Equation (14.7) becomes a random effects model when we assume that the unobserved effect $a_i$ is uncorrelated with each explanatory variable.

In fact, the ideal random effects assumptions include all of the fixed effects assumptions plus the additional requirement that $a_i$ is independent of all explanatory variables in all time periods. If we think the unobserved effect $a_i$ is correlated with any explanatory variables, we should use first differencing or fixed effects.

Define

\begin{equation}
\theta=1-[\sigma^2_u/(\sigma^2_u+T\sigma^2_a)]^{1/2}  \tag{14.10}
\end{equation}

which is between zero and one. Then, the transformed equation turns out to be

\begin{equation}
y_{it}-\theta \bar y_i = \beta_0(1-\theta)+\beta_1(x_{it1}-\theta \bar x_{i1})+\ldots+\beta_k(x_{itk}-\theta \bar x_{ik})+(v_{it}-\theta \bar v_i)   \tag{14.11}
\end{equation}

where the overbar again denotes the time averages. This is a very interesting equation, as it involves quasi-demeaned data on each variable. The fixed effects estimator subtracts the time averages from the corresponding variable. The random effects transformation subtracts a fraction of that time average, where the fraction depends on $\sigma^2_u$ , $\sigma^2_a$ , and the number of time periods, T . The GLS estimator is simply the pooled OLS estimator of equation (14.11). It is hardly obvious that the errors in (14.11) are serially uncorrelated, but they are.

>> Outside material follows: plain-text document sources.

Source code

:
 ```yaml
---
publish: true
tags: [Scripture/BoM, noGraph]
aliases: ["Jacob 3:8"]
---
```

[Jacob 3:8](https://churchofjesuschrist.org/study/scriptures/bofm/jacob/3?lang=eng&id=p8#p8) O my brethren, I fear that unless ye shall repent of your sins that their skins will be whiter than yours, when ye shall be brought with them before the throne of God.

The transformation in (14.11) allows for explanatory variables that are constant over time, and this is one advantage of random effects (RE) over either fixed effects or first differencing. This is possible because RE assumes that the unobserved effect is uncorrelated with all explanatory vari- ables, whether the explanatory variables are fixed over time or not. Thus, in a wage equation, we can include a variable such as education even if it does not change over time. But we are assuming that education is uncorrelated with a i , which contains ability and family background. In many applica- tions, the whole reason for using panel data is to allow the unobserved effect to be correlated with the explanatory variables.

The parameter $\theta$ is never known in practice, but it can always be estimated. There are different ways to do this, which may be based on pooled OLS or fixed effects, for example.

Many econometrics packages support estimation of random effects models and automatically compute some version of $\hat \theta$ . The feasible GLS estimator that uses $\hat \theta$ in place of $\theta$ is called the random effects estimator. Under the random effects assumptions (refer to Wooldridge 2016 Appending), the estimator is consistent (not unbiased) and asymptotically normally distributed as N gets large with fixed T . The properties of the random effects (RE) estimator with small N and large T are largely unknown, although it has certainly been used in such situations.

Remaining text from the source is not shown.